# Impact of sex and sex hormones on mechanobiological mechanisms of pulmonary hypertension secondary to left heart failure

> **NIH NIH R01** · UNIVERSITY OF CALIFORNIA-IRVINE · 2022 · $94,905

## Abstract

PROJECT ABSTRACT
The role of sex in cardiovascular disease (CVD) remains a critically understudied area in determining the
etiology, pathology, and effective treatments. Whereas men experience a gradual increase in CVD risk over the
lifespan, premenopausal women are protected from CVD-related pathologies. However, post-menopause the
onset of CVD in women increases dramatically. Endothelial cell dysfunction may contribute to these sex and sex
hormone-dependent differences in CVD risk. Here we seek to investigate the impact of sex and sex hormone-
dependent differences in progression of the CVD disease pulmonary hypertension secondary to left heart failure
(PH-LHF).
Aim 1: Investigate the role of sex and sex hormones in pulmonary endothelial cell mechanotransduction
and disease progression.

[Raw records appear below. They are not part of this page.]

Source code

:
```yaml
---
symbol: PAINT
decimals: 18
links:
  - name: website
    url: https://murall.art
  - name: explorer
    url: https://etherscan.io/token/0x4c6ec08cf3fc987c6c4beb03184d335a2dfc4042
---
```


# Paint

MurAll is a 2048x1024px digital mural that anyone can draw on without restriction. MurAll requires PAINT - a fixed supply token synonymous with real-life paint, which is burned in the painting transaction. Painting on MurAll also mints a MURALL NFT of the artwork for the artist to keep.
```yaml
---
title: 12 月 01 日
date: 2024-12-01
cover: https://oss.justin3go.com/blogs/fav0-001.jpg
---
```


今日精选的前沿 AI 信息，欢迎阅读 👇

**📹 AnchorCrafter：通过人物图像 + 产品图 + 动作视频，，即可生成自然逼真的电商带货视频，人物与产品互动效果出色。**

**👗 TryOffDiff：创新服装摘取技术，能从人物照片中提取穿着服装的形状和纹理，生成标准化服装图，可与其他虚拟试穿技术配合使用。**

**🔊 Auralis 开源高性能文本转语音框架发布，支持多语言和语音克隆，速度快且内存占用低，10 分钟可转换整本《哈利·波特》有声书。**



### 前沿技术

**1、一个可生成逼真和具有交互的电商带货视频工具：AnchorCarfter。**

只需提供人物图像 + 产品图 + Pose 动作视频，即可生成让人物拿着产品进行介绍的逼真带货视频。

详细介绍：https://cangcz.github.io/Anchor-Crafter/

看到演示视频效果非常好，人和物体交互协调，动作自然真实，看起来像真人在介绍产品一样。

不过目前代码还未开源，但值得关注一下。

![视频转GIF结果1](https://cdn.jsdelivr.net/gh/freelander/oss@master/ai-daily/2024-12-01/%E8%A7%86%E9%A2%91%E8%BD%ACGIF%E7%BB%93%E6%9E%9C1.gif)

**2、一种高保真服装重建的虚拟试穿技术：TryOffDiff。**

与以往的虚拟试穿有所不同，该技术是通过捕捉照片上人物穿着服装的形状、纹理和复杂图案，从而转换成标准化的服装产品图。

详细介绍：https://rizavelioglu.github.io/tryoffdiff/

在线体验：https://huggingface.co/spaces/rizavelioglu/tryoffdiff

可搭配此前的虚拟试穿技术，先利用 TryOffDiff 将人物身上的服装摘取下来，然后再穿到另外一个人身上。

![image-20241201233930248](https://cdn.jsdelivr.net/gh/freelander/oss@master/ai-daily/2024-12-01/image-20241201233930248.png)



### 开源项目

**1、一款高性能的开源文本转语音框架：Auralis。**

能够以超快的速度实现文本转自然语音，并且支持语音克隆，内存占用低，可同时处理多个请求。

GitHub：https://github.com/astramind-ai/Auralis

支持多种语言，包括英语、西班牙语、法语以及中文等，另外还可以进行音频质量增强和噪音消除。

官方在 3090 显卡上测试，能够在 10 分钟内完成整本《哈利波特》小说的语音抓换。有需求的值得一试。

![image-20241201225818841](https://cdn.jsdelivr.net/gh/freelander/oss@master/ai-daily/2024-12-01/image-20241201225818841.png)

First, we will test the hypothesis that female sex alters endothelial cell signaling in
response to mechanical shear stress. Human male and female pulmonary artery, vein, and microvascular
endothelial cells will be exposed to physiologic, high, and low levels of shear stress (σ) to measure the effect of
sex independent of sex hormones. Second, to investigate the role of sex coupled with female sex hormones,
both male and female cells will be dosed with sex hormones at physiologic or pathologic σ. These in vitro results
will be confirmed as drivers of collagen over-production and chronic vasoconstriction in vivo using the established
mouse model of PH-LHF.
Aim 2: Determine the role of sex and sex hormones in the progression of PH-LHF with a coupled
pulmonary hemodynamics and endothelial cell kinetics model of PH-LHF. Informed by the existing
literature, we will develop a chemical kinetics model of the endothelial response to altered σ, sex, and sex
hormones. Using idealized human structural and hemodynamic data we will develop a computational model of
the pulmonary vasculature integrated with the chemical kinetics equations for key signaling factors. Parameter
values and dependencies will be validated against the in vitro data collected in Aim 1. To confirm predictive
capability, the model will be calibrated to the in vivo mouse model of PH-LHF and used to estimated pulmonary
artery and vein remodeling.

## Key facts

- **NIH application ID:** 10598399
- **Project number:** 3R01HL147590-04S1
- **Recipient organization:** UNIVERSITY OF CALIFORNIA-IRVINE
- **Principal Investigator:** Naomi C Chesler
- **Activity code:** R01 (R01, R21, SBIR, etc.)
- **Funding institute:** NIH
- **Fiscal year:** 2022
- **Award amount:** $94,905
- **Award type:** 3
- **Project period:** 2020-06-01 → 2024-04-30

## Primary source

NIH RePORTER: https://reporter.nih.gov/project-details/10598399

## Citation

> US National Institutes of Health, RePORTER application 10598399, Impact of sex and sex hormones on mechanobiological mechanisms of pulmonary hypertension secondary to left heart failure (3R01HL147590-04S1). Retrieved via AI Analytics 2026-05-28 from https://api.ai-analytics.org/grant/nih/10598399. Licensed CC0.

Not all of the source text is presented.